The June-year profit before abnormals was a record $85.1 million but a $27.9 million writedown of the company's 50.2% stake in cinema operator Force Corporation cut the bottom line to $57.2 million, down from $68 million a year ago.

Sky City has written off the whole of its $16.7 million equity investment. Accounting practice also required it to write off its pro rata share of Force's advances to its Argentinian operation, which have themselves been written off.

However, even Force contributed to profits, increasing ebitda (earnings before interest, tax, depreciation and amortisation) from $300,000 to $10.1 million.

Revenues rose across the group's activities to a total $510 million, up 17%.

Gaming revenue was up 10%, food and beverages 9%, hotel and conference 9%, Sky Tower 6%, and Sky City Adelaide 15%.

The company has a number of positives to look forward to in the current year.

The $53 million Sky Riverside casino in Hamilton opens next month and the Louis Vuitton and America's Cup racing, running over the next few months, is expected to boost revenues.

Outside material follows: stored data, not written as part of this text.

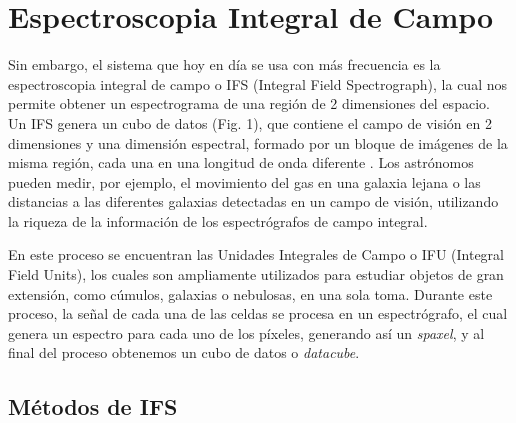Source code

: \documentclass[9pt,twocolumn,a4paper]{opticajnl}
\begin{document}
\section*{Espectroscopia Integral de Campo}
Sin embargo, el sistema que hoy en día se usa con más frecuencia es la espectroscopia integral de campo o IFS (Integral Field Spectrograph), la cual nos permite obtener un espectrograma de una región de 2 dimensiones del espacio. Un IFS genera un cubo de datos (Fig. 1), que contiene el campo de visión en 2 dimensiones y una dimensión espectral, formado por un bloque de imágenes de la misma región, cada una en una longitud de onda diferente \cite{UW-Madison-IFS}. Los astrónomos pueden medir, por ejemplo, el movimiento del gas en una galaxia lejana o las distancias a las diferentes galaxias detectadas en un campo de visión, utilizando la riqueza de la información de los espectrógrafos de campo integral.

En este proceso se encuentran las Unidades Integrales de Campo o IFU (Integral Field Units), los cuales son ampliamente utilizados para estudiar objetos de gran extensión, como cúmulos, galaxias o nebulosas, en una sola toma. Durante este proceso, la señal de cada una de las celdas se procesa en un espectrógrafo, el cual genera un espectro para cada uno de los píxeles, generando así un \textit{spaxel}, y al final del proceso obtenemos un cubo de datos o \textit{datacube}.

\subsection*{Métodos de IFS}
\end{document}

A new Auckland convention centre is under construction and is expected to open late next year. Next year Force will open a new 10-screen cinema complex at Auckland's St Lukes shopping centre.

The ugly ducklings of the company's portfolio failed to break even.

Revenue at 33%-owned Canbet, an online betting operation, rose 44% to $A410 million ($477 million).

Sky Alpine Queenstown Casino was "working hard to position itself in the Queenstown market."